2026年8月31日から9月4日の週は、ユーロ圏8月HICP、RBNZとBoCの政策判断、米ISMサービス業景況指数、米雇用統計が主要な材料となる。米雇用統計では雇用者数だけでなく、平均時給を通じた賃金上昇圧力の持続性が焦点である。中東情勢を受けた原油価格の動向も、インフレ見通しを通じて主要国の金融政策に影響を与える。

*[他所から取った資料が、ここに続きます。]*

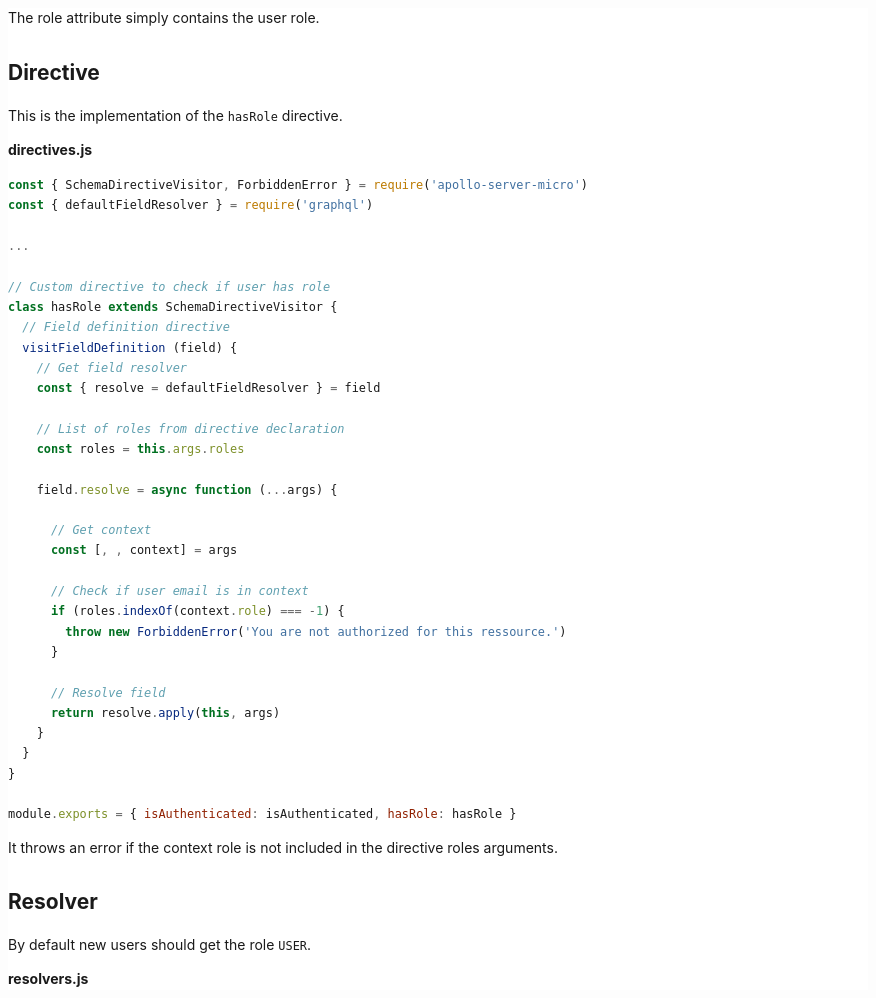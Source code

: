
 ```js
```

The role attribute simply contains the user role.

## Directive

This is the implementation of the `hasRole` directive.

**directives.js**

```js
const { SchemaDirectiveVisitor, ForbiddenError } = require('apollo-server-micro')
const { defaultFieldResolver } = require('graphql')

...

// Custom directive to check if user has role
class hasRole extends SchemaDirectiveVisitor {
  // Field definition directive
  visitFieldDefinition (field) {
    // Get field resolver
    const { resolve = defaultFieldResolver } = field

    // List of roles from directive declaration
    const roles = this.args.roles

    field.resolve = async function (...args) {

      // Get context
      const [, , context] = args

      // Check if user email is in context
      if (roles.indexOf(context.role) === -1) {
        throw new ForbiddenError('You are not authorized for this ressource.')
      }

      // Resolve field
      return resolve.apply(this, args)
    }
  }
}

module.exports = { isAuthenticated: isAuthenticated, hasRole: hasRole }
```

It throws an error if the context role is not included in the directive roles arguments.

## Resolver

By default new users should get the role `USER`.

**resolvers.js**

ドル相場は景気指標の強弱だけでなく、米国の物価高と雇用減速の綱引きで評価される。雇用の弱さだけでは利下げを正当化しにくく、欧州やニュージーランドでも物価対応が政策判断の制約となっている。USD/JPYでは、米国金利に加え、日銀の政策見通し、原油価格、通商摩擦を合わせて確認したい。一方向の金利差取引だけでは、値動きを十分に説明できない環境である。
テクニカル分析
米ドル/カナダドル(USD/CAD)
USD/CADの週足は、長期の上昇基調を維持する一方、中期では調整が続いている。価格は調整の過程でSMA(200)付近まで下落した後、反発を試している。SMA(200)付近で下値を維持できるかが、長期の上昇基調を評価するうえで重要となる。
LinReg(156)とLinReg(52)は上向きを維持しており、長期と中期の方向は上向きである。一方、LinReg(13)は下向きで推移し、価格はKAMAとVIDYAを下回っている。短期では戻り売り圧力が残っており、反発が継続するかを確認する必要がある。直近では下落後に反発する動きがみられるが、短期の下向き基調が終わったと判断するには、KAMAとVIDYAを回復する値動きが必要である。

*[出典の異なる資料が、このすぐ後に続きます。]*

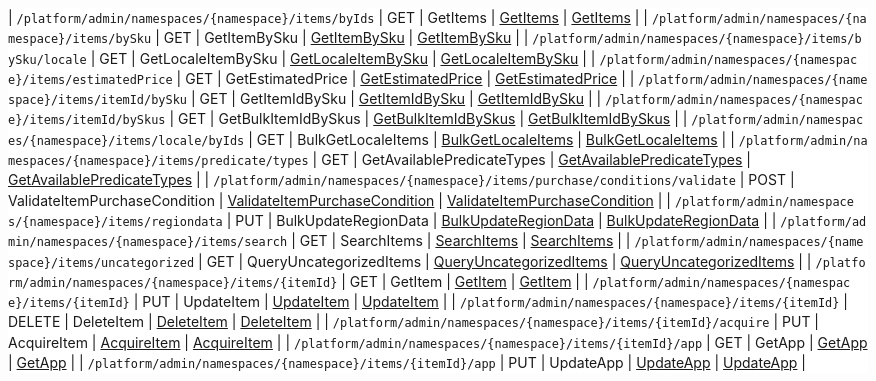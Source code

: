 | `/platform/admin/namespaces/{namespace}/items/byIds` | GET | GetItems | [GetItems](../../module-platform/src/main/java/net/accelbyte/sdk/api/platform/operations/item/GetItems.java) | [GetItems](../../samples/cli/src/main/java/net/accelbyte/sdk/cli/api/platform/item/GetItems.java) |
| `/platform/admin/namespaces/{namespace}/items/bySku` | GET | GetItemBySku | [GetItemBySku](../../module-platform/src/main/java/net/accelbyte/sdk/api/platform/operations/item/GetItemBySku.java) | [GetItemBySku](../../samples/cli/src/main/java/net/accelbyte/sdk/cli/api/platform/item/GetItemBySku.java) |
| `/platform/admin/namespaces/{namespace}/items/bySku/locale` | GET | GetLocaleItemBySku | [GetLocaleItemBySku](../../module-platform/src/main/java/net/accelbyte/sdk/api/platform/operations/item/GetLocaleItemBySku.java) | [GetLocaleItemBySku](../../samples/cli/src/main/java/net/accelbyte/sdk/cli/api/platform/item/GetLocaleItemBySku.java) |
| `/platform/admin/namespaces/{namespace}/items/estimatedPrice` | GET | GetEstimatedPrice | [GetEstimatedPrice](../../module-platform/src/main/java/net/accelbyte/sdk/api/platform/operations/item/GetEstimatedPrice.java) | [GetEstimatedPrice](../../samples/cli/src/main/java/net/accelbyte/sdk/cli/api/platform/item/GetEstimatedPrice.java) |
| `/platform/admin/namespaces/{namespace}/items/itemId/bySku` | GET | GetItemIdBySku | [GetItemIdBySku](../../module-platform/src/main/java/net/accelbyte/sdk/api/platform/operations/item/GetItemIdBySku.java) | [GetItemIdBySku](../../samples/cli/src/main/java/net/accelbyte/sdk/cli/api/platform/item/GetItemIdBySku.java) |
| `/platform/admin/namespaces/{namespace}/items/itemId/bySkus` | GET | GetBulkItemIdBySkus | [GetBulkItemIdBySkus](../../module-platform/src/main/java/net/accelbyte/sdk/api/platform/operations/item/GetBulkItemIdBySkus.java) | [GetBulkItemIdBySkus](../../samples/cli/src/main/java/net/accelbyte/sdk/cli/api/platform/item/GetBulkItemIdBySkus.java) |
| `/platform/admin/namespaces/{namespace}/items/locale/byIds` | GET | BulkGetLocaleItems | [BulkGetLocaleItems](../../module-platform/src/main/java/net/accelbyte/sdk/api/platform/operations/item/BulkGetLocaleItems.java) | [BulkGetLocaleItems](../../samples/cli/src/main/java/net/accelbyte/sdk/cli/api/platform/item/BulkGetLocaleItems.java) |
| `/platform/admin/namespaces/{namespace}/items/predicate/types` | GET | GetAvailablePredicateTypes | [GetAvailablePredicateTypes](../../module-platform/src/main/java/net/accelbyte/sdk/api/platform/operations/item/GetAvailablePredicateTypes.java) | [GetAvailablePredicateTypes](../../samples/cli/src/main/java/net/accelbyte/sdk/cli/api/platform/item/GetAvailablePredicateTypes.java) |
| `/platform/admin/namespaces/{namespace}/items/purchase/conditions/validate` | POST | ValidateItemPurchaseCondition | [ValidateItemPurchaseCondition](../../module-platform/src/main/java/net/accelbyte/sdk/api/platform/operations/item/ValidateItemPurchaseCondition.java) | [ValidateItemPurchaseCondition](../../samples/cli/src/main/java/net/accelbyte/sdk/cli/api/platform/item/ValidateItemPurchaseCondition.java) |
| `/platform/admin/namespaces/{namespace}/items/regiondata` | PUT | BulkUpdateRegionData | [BulkUpdateRegionData](../../module-platform/src/main/java/net/accelbyte/sdk/api/platform/operations/item/BulkUpdateRegionData.java) | [BulkUpdateRegionData](../../samples/cli/src/main/java/net/accelbyte/sdk/cli/api/platform/item/BulkUpdateRegionData.java) |
| `/platform/admin/namespaces/{namespace}/items/search` | GET | SearchItems | [SearchItems](../../module-platform/src/main/java/net/accelbyte/sdk/api/platform/operations/item/SearchItems.java) | [SearchItems](../../samples/cli/src/main/java/net/accelbyte/sdk/cli/api/platform/item/SearchItems.java) |
| `/platform/admin/namespaces/{namespace}/items/uncategorized` | GET | QueryUncategorizedItems | [QueryUncategorizedItems](../../module-platform/src/main/java/net/accelbyte/sdk/api/platform/operations/item/QueryUncategorizedItems.java) | [QueryUncategorizedItems](../../samples/cli/src/main/java/net/accelbyte/sdk/cli/api/platform/item/QueryUncategorizedItems.java) |
| `/platform/admin/namespaces/{namespace}/items/{itemId}` | GET | GetItem | [GetItem](../../module-platform/src/main/java/net/accelbyte/sdk/api/platform/operations/item/GetItem.java) | [GetItem](../../samples/cli/src/main/java/net/accelbyte/sdk/cli/api/platform/item/GetItem.java) |
| `/platform/admin/namespaces/{namespace}/items/{itemId}` | PUT | UpdateItem | [UpdateItem](../../module-platform/src/main/java/net/accelbyte/sdk/api/platform/operations/item/UpdateItem.java) | [UpdateItem](../../samples/cli/src/main/java/net/accelbyte/sdk/cli/api/platform/item/UpdateItem.java) |
| `/platform/admin/namespaces/{namespace}/items/{itemId}` | DELETE | DeleteItem | [DeleteItem](../../module-platform/src/main/java/net/accelbyte/sdk/api/platform/operations/item/DeleteItem.java) | [DeleteItem](../../samples/cli/src/main/java/net/accelbyte/sdk/cli/api/platform/item/DeleteItem.java) |
| `/platform/admin/namespaces/{namespace}/items/{itemId}/acquire` | PUT | AcquireItem | [AcquireItem](../../module-platform/src/main/java/net/accelbyte/sdk/api/platform/operations/item/AcquireItem.java) | [AcquireItem](../../samples/cli/src/main/java/net/accelbyte/sdk/cli/api/platform/item/AcquireItem.java) |
| `/platform/admin/namespaces/{namespace}/items/{itemId}/app` | GET | GetApp | [GetApp](../../module-platform/src/main/java/net/accelbyte/sdk/api/platform/operations/item/GetApp.java) | [GetApp](../../samples/cli/src/main/java/net/accelbyte/sdk/cli/api/platform/item/GetApp.java) |
| `/platform/admin/namespaces/{namespace}/items/{itemId}/app` | PUT | UpdateApp | [UpdateApp](../../module-platform/src/main/java/net/accelbyte/sdk/api/platform/operations/item/UpdateApp.java) | [UpdateApp](../../samples/cli/src/main/java/net/accelbyte/sdk/cli/api/platform/item/UpdateApp.java) |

外部環境では、USD/CADとDXYの26週相関はプラス圏にあるが、今週はBoCの政策判断やWTI原油、米加通商関係がカナダドル固有の変動要因となるため、DXY単独では方向を判断しにくい。DXY高でもUSD/CADが1.4040を回復しなければ原油高やBoCの姿勢によるカナダドル買いがドル高を相殺している可能性、両者が同時に進めばドル全体の強さが主導していると評価できる。また原油高でもUSD/CADが下落しなければ、供給不安を背景とした原油高か、米加金利差・リスク回避のドル買いが上回っている可能性を確認したい。
重要な節目としては、上方では1.4040、次に1.4160である。1.4040を回復して定着する場合、中期の調整が一巡し、上向きの動きが再開する可能性がある。さらに1.4160を明確に上抜ける場合、長期の上昇基調が強まるかを確認する段階となる。
下方では、SMA(200)が位置する1.3730が重要である。1.3730を週足終値で明確に割り込む場合、長期の上昇基調に対する評価を見直す必要があり、次の下値目安として1.3550付近が意識される。

WTI原油(XTI/USD)
WTI原油(XTI/USD)の週足は、長期的な弱さを残しながら、短期から中期では持ち直しを試している。価格はSMA(200)を上回っている一方、SMA(200)自体はわずかに下向きである。このため、長期の方向は明確に定まっていない。
短期ではLinReg(13)が上向き、LinReg(52)も明確な上向きを維持している。一方、KAMAとVIDYAの傾きが限定的で、価格もKAMAを下回っていることから、足元の反発だけでは、中期の上昇基調が明確に強まったとは評価できない。
今後は、下方では、75ドル前後に位置するSMA(200)を維持できるかが重要である。75ドルを週足終値で明確に下回る場合、67.55ドル付近が次の下値目安となる。一方、上方ではKAMAを回復したうえで95.90ドルを上抜けられるかを確認したい。95.90ドルを週足終値で上回って定着する場合、中期の上向き基調が強まる可能性がある。その場合、101.60ドルが次の上値抵抗として意識される。
XTI/USDとUSD/CADの26週相関では、Return相関はゼロ近辺にある。これは、直近の変化率同士の連動が限定的であることを示す。一方、Level相関は逆相関を示しており、中長期の価格水準では、WTI原油とUSD/CADが反対方向に動く関係が残っている。ただし、短期の方向を判断する際には、Return相関が弱い点を踏まえ、原油価格、BoCの政策判断、米ドル全体の動きを個別に確認したい。

※本記事の情報は市場の動向をご紹介するもので、投資の推奨や勧誘を行うものではありません。また、情報の正確性・完全性について保証するものではありません。